──────── SUPPLIED RECORDS

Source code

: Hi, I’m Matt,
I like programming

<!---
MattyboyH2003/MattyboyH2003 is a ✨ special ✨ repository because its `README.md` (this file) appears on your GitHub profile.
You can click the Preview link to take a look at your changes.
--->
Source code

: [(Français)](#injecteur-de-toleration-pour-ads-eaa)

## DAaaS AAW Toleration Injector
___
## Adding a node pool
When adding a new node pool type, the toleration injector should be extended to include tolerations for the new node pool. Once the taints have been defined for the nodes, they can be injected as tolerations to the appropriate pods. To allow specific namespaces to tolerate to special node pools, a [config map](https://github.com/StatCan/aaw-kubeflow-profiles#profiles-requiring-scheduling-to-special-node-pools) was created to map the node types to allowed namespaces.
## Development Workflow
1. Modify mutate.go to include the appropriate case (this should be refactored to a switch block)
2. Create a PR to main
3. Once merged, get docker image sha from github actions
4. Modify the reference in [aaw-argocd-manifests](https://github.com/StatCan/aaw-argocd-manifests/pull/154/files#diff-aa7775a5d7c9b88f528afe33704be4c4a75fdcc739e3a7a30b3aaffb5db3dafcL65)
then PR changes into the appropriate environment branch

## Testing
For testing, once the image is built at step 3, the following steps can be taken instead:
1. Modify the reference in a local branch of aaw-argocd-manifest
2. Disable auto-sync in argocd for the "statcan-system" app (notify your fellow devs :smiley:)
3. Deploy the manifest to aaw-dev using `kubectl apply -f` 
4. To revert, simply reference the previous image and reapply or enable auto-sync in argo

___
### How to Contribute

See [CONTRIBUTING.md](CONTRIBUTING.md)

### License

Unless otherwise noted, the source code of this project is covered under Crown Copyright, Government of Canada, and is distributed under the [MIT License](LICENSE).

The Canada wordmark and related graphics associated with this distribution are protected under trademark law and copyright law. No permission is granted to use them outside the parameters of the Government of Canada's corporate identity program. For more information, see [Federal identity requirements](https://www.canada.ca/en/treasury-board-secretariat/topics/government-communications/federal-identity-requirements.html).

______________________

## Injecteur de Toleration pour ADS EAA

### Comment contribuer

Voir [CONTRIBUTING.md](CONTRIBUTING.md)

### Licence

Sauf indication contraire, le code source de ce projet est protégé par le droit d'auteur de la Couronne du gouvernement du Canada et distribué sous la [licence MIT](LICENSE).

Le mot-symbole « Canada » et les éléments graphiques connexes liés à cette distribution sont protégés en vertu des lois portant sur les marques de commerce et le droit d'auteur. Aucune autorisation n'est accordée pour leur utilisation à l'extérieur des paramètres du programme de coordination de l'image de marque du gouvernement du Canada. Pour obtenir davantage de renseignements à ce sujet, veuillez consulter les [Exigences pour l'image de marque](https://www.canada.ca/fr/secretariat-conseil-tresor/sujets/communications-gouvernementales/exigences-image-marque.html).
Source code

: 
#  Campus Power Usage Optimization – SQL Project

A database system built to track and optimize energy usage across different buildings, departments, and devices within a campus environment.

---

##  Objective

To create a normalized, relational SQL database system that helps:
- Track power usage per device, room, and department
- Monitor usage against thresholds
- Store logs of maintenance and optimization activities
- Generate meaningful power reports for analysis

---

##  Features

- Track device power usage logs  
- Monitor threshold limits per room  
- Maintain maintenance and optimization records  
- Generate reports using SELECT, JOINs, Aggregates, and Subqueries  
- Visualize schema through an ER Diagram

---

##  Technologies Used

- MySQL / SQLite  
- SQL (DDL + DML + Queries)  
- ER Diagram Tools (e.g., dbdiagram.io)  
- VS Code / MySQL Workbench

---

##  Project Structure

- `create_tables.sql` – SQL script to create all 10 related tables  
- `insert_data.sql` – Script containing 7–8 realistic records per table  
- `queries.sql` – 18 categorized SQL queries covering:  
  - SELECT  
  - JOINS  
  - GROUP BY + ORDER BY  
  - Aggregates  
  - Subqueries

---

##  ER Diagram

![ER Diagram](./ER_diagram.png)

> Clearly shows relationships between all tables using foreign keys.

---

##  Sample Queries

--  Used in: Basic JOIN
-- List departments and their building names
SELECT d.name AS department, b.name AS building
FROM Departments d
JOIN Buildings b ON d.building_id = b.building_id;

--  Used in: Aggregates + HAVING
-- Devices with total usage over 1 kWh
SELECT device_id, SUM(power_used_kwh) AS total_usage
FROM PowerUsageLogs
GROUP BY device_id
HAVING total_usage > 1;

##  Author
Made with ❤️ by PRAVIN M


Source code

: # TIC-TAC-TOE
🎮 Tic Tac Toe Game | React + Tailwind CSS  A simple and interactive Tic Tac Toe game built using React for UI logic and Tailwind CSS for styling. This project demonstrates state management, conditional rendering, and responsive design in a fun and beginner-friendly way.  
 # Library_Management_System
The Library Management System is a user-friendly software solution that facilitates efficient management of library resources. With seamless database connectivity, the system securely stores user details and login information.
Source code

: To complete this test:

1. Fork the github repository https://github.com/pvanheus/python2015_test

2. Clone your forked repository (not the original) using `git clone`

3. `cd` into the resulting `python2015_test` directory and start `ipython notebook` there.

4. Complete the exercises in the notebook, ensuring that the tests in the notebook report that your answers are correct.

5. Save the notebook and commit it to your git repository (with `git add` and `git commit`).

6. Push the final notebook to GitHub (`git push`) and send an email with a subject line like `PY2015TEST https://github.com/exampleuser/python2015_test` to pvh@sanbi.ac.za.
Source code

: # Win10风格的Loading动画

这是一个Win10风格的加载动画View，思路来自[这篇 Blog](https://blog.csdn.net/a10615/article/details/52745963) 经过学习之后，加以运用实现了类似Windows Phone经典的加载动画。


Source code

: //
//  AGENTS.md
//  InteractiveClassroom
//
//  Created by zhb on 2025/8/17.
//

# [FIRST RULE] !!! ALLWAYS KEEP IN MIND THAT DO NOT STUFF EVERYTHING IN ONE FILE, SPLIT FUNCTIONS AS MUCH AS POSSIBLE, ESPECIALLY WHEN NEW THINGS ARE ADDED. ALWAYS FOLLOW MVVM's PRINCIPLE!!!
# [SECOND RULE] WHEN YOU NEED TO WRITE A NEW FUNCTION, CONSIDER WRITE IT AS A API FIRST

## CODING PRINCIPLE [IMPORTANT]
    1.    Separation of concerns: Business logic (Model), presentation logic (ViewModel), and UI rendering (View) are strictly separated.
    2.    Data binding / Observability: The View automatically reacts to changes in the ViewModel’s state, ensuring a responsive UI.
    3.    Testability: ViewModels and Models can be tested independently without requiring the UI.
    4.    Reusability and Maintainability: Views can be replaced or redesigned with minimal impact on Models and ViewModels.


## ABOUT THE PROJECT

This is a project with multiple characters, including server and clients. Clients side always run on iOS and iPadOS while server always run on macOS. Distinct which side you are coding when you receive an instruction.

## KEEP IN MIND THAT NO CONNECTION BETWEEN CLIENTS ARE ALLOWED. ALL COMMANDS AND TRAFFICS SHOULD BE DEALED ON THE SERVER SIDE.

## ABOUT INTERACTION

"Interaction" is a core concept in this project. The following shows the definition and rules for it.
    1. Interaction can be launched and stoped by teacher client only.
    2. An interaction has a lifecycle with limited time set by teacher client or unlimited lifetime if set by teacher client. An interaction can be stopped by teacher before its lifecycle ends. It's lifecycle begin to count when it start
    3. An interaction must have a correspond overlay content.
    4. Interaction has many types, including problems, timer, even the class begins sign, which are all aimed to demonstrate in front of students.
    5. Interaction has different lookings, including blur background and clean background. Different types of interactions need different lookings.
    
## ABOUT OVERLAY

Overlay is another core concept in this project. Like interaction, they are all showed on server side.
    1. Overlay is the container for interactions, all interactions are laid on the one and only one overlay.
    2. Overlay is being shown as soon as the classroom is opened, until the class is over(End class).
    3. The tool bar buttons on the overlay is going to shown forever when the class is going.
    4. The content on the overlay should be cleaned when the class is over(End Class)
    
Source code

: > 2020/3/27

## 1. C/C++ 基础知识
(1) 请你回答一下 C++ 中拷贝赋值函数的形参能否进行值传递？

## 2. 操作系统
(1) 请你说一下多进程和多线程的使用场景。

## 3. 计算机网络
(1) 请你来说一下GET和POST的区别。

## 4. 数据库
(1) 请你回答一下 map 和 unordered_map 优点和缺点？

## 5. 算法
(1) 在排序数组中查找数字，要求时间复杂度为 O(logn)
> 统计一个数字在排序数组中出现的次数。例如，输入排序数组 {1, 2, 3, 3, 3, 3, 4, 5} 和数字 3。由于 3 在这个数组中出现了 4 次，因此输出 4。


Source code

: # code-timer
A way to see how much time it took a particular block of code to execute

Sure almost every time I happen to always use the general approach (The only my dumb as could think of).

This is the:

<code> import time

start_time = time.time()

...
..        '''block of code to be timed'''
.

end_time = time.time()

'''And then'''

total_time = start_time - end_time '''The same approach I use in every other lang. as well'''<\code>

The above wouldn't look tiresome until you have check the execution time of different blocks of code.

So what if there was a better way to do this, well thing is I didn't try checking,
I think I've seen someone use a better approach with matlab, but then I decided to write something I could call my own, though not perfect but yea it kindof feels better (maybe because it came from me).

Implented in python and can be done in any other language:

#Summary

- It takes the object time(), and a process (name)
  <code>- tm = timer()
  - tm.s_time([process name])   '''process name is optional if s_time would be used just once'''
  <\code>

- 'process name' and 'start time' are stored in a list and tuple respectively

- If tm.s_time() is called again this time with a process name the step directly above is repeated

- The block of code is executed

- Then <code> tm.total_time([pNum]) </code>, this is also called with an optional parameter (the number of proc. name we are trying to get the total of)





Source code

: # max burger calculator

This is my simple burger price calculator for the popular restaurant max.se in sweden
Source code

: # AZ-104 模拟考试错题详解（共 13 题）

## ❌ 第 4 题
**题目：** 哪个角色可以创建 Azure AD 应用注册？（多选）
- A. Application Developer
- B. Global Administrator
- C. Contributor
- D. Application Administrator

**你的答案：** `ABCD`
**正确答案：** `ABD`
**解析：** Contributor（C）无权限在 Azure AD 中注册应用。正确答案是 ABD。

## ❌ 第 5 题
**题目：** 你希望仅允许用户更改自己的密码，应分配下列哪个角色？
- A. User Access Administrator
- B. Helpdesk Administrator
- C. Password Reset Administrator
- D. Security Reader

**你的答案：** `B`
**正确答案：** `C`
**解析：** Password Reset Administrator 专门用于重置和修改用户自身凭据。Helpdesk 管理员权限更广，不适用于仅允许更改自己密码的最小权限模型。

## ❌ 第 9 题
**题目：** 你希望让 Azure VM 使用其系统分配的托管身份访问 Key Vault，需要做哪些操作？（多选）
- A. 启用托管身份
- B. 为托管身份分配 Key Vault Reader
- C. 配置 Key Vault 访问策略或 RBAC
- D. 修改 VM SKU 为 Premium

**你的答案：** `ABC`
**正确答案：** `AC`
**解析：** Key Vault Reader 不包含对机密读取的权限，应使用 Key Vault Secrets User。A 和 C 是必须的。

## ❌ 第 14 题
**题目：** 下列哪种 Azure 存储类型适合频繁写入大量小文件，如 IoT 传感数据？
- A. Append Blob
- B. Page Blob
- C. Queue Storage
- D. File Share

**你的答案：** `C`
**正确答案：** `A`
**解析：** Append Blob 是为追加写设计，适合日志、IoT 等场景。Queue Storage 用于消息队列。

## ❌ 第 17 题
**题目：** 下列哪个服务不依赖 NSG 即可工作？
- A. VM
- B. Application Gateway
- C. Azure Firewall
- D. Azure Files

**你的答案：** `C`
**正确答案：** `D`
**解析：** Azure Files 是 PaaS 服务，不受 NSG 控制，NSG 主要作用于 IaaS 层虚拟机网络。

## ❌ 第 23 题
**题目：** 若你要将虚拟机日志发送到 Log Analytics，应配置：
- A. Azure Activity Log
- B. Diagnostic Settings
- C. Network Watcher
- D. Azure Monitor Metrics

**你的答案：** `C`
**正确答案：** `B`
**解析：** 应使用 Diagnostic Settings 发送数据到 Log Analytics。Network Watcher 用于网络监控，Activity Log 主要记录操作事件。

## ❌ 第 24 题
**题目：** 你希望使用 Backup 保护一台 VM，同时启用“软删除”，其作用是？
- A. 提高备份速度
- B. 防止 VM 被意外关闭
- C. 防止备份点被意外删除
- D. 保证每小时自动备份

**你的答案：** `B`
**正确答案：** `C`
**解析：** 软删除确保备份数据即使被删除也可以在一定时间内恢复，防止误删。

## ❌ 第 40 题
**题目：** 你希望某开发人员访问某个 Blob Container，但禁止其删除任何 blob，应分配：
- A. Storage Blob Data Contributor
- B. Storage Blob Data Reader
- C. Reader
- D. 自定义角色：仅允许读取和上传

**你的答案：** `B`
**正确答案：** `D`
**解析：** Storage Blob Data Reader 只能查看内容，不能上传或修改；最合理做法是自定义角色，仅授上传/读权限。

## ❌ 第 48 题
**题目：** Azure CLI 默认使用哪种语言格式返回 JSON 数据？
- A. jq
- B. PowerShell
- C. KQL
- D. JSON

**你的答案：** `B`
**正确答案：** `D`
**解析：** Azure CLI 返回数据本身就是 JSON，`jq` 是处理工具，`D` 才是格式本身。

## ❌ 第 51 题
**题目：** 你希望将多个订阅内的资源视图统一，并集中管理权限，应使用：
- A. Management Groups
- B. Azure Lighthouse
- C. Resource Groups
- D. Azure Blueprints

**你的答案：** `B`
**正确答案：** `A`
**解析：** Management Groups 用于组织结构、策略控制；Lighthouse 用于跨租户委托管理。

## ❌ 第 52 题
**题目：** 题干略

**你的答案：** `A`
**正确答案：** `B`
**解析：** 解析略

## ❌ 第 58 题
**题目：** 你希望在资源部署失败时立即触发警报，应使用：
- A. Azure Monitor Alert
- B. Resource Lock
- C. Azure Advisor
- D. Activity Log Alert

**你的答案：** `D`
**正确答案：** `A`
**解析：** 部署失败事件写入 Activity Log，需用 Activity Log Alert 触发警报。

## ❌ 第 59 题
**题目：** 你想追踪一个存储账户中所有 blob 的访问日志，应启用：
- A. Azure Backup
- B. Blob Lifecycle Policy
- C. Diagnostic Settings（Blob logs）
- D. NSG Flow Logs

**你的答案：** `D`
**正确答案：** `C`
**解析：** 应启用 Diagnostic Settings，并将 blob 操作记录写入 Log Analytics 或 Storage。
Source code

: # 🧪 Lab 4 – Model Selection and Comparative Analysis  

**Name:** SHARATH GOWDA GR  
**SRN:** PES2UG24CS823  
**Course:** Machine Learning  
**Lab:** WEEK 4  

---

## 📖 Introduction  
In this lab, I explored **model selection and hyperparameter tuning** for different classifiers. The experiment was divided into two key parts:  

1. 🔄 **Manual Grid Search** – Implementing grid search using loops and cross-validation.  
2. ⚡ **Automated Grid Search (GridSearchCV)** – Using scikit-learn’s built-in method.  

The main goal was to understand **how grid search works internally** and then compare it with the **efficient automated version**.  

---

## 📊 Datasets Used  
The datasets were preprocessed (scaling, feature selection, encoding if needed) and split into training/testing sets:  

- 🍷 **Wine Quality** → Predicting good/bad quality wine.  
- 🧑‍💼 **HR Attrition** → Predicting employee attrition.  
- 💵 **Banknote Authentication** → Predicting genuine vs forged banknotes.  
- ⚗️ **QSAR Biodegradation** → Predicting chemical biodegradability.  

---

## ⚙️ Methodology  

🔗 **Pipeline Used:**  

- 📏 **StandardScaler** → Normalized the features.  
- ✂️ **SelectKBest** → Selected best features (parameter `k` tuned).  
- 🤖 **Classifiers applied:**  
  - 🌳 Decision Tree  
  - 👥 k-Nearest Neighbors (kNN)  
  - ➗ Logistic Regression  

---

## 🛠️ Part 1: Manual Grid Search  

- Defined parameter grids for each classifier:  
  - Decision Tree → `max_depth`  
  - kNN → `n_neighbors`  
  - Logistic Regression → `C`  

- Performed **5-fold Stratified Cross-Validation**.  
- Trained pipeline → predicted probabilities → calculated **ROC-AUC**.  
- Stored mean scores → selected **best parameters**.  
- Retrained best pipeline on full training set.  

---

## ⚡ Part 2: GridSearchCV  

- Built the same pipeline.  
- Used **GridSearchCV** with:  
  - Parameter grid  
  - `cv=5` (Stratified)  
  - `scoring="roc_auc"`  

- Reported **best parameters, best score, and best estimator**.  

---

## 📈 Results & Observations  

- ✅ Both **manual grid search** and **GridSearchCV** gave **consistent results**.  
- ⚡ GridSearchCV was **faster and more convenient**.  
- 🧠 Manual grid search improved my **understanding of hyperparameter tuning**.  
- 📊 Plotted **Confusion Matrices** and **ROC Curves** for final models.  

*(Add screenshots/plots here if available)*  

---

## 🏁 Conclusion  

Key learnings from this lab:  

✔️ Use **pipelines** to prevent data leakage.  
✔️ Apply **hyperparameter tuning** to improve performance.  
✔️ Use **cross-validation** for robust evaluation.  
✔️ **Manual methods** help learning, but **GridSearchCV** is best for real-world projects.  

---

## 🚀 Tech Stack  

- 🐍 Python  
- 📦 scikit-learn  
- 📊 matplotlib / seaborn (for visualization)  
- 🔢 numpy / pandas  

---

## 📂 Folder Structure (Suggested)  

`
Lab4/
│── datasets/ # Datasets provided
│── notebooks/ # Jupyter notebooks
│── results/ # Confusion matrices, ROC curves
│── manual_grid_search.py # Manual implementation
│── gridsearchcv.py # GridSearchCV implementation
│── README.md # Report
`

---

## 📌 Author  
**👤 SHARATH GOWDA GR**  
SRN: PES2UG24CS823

────────────────

• HOW TO COMPLETE THIS TASK: The lines to retype, exactly and only, run from the first line of the material through the line with "## Adding a node pool".

• SOLUTION TO THIS TASK:
Source code

: Hi, I’m Matt,
I like programming

<!---
MattyboyH2003/MattyboyH2003 is a ✨ special ✨ repository because its `README.md` (this file) appears on your GitHub profile.
You can click the Preview link to take a look at your changes.
--->
Source code

: [(Français)](#injecteur-de-toleration-pour-ads-eaa)

## DAaaS AAW Toleration Injector
___
## Adding a node pool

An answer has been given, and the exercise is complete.